I finally got around to cleaning out the insides of my gas fireplace and noticed on the end of my fireplace where my side and corner brick sets there is a small 1/4" round protruding lever through a "J" slot in the frame. My best guess is that it opens or closes a damper however I looked up inside the vent while pulling the lever and see nothing going on. I can feel resistance with the lever and hear it doing something behind the firebrick but I have no idea what it may be doing.

Any thoughts?


----------



## DAKSY (Jan 25, 2017)

Outside air control, according to your manual.


----------



## bobed2121 (Jan 25, 2017)

Interesting. I looked at the manual but don't see that mechanism or it's function. Where did you find that at? I see it as an option. From the manual description:

The Model AK-MST Outside Air Kit is designed to bring
additional combustion air directly from the outside to the
fireplace. Refer to installation instructions provided with
the Outside Air Kit.


----------



## DAKSY (Jan 25, 2017)

There is a plate on the outside of the box where the lever is located. Look at the drawings in your manual.
While the lever isn't specifically shown, you said it doesn't actuate a damper in the vent, that leaves the outside air.


----------



## bobed2121 (Jan 25, 2017)

Ah now I see the description. "Outside Air Cover Plate" behind the fire brick. I'm going to assume before I do an inspection that there is some sort of vent tube running up alongside the exhaust vent and to the outside for cold air intake. I have been all over the roof in this area and both side and back of my home and never noticed any vent system. I'll have to get up in the attic and see if I can trace anything


----------



## DAKSY (Jan 25, 2017)

You'd be better off looking lower. Most outside air is run as short as possible directly to the outside wall.
Is there a cover - similar to a dryer vent - located on the outside of your home near the fireplace location?


----------



## bobed2121 (Jan 25, 2017)

The location of this FP is in our master bedroom. It's an end piece with glass on three sides and the firebrick end is connected/framed into a short (open all along the top) sheet rocked wall that serves as a divider between the MB sink and bedroom.

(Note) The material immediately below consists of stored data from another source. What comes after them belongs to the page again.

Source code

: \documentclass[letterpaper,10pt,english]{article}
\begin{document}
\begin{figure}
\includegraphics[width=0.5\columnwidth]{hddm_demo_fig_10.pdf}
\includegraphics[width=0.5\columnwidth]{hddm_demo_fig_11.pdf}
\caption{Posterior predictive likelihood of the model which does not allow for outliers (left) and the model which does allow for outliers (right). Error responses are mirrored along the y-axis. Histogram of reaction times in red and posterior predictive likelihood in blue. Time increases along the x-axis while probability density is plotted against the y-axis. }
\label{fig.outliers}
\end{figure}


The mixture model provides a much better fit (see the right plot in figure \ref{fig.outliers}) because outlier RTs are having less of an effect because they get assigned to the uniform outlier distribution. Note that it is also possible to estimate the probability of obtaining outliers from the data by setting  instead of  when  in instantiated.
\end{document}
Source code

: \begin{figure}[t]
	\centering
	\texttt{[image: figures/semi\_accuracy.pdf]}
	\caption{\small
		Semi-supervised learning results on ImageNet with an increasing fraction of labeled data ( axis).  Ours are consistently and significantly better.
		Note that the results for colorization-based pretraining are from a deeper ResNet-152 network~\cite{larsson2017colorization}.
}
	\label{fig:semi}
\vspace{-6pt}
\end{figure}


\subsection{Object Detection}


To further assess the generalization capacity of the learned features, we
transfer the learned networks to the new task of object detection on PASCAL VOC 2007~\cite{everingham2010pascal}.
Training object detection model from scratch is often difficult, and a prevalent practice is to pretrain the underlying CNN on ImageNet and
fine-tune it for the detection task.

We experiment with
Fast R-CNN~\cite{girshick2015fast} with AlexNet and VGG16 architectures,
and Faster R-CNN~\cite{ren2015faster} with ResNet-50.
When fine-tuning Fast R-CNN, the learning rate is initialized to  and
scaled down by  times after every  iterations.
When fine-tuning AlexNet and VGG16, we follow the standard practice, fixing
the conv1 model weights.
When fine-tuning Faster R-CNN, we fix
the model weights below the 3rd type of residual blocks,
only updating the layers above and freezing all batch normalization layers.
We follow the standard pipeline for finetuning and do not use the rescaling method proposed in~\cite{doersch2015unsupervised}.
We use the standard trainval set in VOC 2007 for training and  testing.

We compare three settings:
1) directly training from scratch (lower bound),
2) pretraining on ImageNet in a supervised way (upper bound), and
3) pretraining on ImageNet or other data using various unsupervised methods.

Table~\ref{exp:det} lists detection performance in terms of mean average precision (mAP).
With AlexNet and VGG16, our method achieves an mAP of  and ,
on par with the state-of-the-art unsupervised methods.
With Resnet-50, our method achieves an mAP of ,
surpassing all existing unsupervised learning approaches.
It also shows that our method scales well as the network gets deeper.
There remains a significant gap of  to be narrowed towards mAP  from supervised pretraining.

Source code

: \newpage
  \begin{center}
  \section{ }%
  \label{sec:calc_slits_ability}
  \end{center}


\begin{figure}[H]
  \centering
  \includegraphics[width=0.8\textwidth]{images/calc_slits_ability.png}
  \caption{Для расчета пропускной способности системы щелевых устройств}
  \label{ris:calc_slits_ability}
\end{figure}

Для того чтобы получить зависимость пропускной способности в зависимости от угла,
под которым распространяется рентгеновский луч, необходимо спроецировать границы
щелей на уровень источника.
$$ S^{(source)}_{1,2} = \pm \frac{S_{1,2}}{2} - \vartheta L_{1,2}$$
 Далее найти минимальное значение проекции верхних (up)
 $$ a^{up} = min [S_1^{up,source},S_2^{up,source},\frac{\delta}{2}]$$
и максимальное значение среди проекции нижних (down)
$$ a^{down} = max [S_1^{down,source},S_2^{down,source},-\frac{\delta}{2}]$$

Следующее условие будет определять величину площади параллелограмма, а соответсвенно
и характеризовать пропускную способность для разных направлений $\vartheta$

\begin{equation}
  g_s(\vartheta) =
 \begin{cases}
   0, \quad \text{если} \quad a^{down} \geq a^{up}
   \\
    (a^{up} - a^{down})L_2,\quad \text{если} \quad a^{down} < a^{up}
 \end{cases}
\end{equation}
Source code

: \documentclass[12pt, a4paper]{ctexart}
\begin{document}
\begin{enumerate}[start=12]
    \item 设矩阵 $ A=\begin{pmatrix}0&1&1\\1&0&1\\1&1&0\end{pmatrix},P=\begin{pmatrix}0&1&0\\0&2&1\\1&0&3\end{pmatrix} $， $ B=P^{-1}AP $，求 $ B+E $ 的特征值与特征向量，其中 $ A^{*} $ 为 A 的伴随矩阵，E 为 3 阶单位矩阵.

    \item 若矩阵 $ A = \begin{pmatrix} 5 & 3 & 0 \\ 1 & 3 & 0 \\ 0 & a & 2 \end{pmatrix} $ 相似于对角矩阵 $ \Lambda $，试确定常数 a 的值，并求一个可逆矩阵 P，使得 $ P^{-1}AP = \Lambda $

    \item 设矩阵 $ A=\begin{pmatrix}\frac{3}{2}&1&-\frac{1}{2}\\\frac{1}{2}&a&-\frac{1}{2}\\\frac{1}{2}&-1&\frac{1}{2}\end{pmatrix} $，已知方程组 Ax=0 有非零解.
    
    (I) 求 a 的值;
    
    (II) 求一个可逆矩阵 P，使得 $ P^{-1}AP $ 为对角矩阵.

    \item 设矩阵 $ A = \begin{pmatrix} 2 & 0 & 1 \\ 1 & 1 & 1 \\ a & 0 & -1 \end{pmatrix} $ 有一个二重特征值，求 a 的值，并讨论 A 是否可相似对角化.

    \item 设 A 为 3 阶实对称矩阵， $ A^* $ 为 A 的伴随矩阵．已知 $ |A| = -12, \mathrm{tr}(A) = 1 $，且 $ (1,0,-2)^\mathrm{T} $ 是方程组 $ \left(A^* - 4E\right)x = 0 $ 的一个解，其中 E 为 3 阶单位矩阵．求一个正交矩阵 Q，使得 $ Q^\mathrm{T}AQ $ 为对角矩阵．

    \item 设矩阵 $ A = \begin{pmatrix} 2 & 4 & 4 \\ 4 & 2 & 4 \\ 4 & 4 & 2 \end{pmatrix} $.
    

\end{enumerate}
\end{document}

So basically the only way a vent can run is straight up the same framed exhaust vent housing. Make sense? There is a box ( sheet rocked) that connects the FP to the ceiling and into the attic. It's completely opened on all four sides of the room, almost like it's sitting in the middle of the room. No other place for any intake to run into the FP unless it through the concrete slab floor.


----------



## DAKSY (Jan 25, 2017)

If there IS a fresh air kit on there, I guess the tube's gotta be in your attic.


----------